GSA Annual Meeting in Seattle, Washington, USA - 2017

Paper No. 107-8
Presentation Time: 10:05 AM

EPISODICITY AND THE DANCE OF MAGMATISM AND DEFORMATION ALONG THE NORTHERN CIRCUM-PACIFIC MARGIN: NE RUSSIA TO THE CORDILLERA (Invited Presentation)


MILLER, Elizabeth L., Department of Geological Sciences, Stanford University, Stanford, CA 94305 and AKININ, Vyacheslav V., Russian Academy of Sciences, NEISRI, Portovaya 16, Magadan, 685000, Russia, elmiller@stanford.edu

An evolving geochronology and geochemical database for magmatic rocks in NE Russia delivers information on space-time patterns of subduction-linked magmatic activity that can be compared to Alaska and the Cordillera, providing a broad view of the nature and episodicity of magmatism and deformation along the northern circum-Pacific margin.

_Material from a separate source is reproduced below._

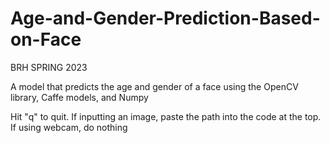 # Age-and-Gender-Prediction-Based-on-Face

BRH SPRING 2023

A model that predicts the age and gender of a face using the OpenCV library, Caffe models, and Numpy

Hit "q" to quit. If inputting an image, paste the path into the code at the top. If using webcam, do nothing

Our compilation classifies convergent margin magmatism as syn-shortening vs. syn-extensional/neutral in terms of tectonic setting. In the Mesozoic, magmatic and deformational events appear temporally linked but opposite in nature along strike of the margin. In the Permo-Triassic (when the northern circum-Pacific margin first developed) eruption of Siberian Traps and rifting in NE Russia is paired with shortening in the Canadian/US Cordillera (closure of Slide Mountain and Havallah back-arc basins). Magmatism and crustal shortening in the mid-Jurassic was significant in the Cordillera but minor and mostly offshore in Russia and Alaska. The main Jura-Cretaceous shortening event in NE Russia and Alaska occurred ~ 155- 125 Ma, during an important “lull” in magmatism and deformation in the Cordillera. Magmatism in NE Russia and Alaska was voluminous in the timespan 120- 65 Ma (as in the Cordillera), but occurred in a neutral to extensional tectonic setting compared to substantial shortening in the Cordillera. Differences take place near the Canadian-Alaskan border and through time resulted in relatively narrow zones of magmatism and parallel belts of shortening and strike-slip in the Cordillera versus broader and more complex patterns of magmatism in Alaska and Russia where subduction migrated Pacific-ward with time, culminating in step-outs to Kamchatka (~65 Ma) and the Aleutians ~45 Ma.

The remarkable synchroneity but decided contrasts in magmatic flareups, lulls and deformational events suggests that global factors such as the absolute motions of continental plates or mantle convection control the nature of this “coupling”. It has long been known that North America moved westward with respect to the locus of subduction along its western margin in the Mesozoic. Eurasia, coupled to North America across the Arctic, mostly moved away from its subduction zones in a plate tectonic dance that helped produce the pattern of linked episodicity seen along the northern circum-Pacific margin.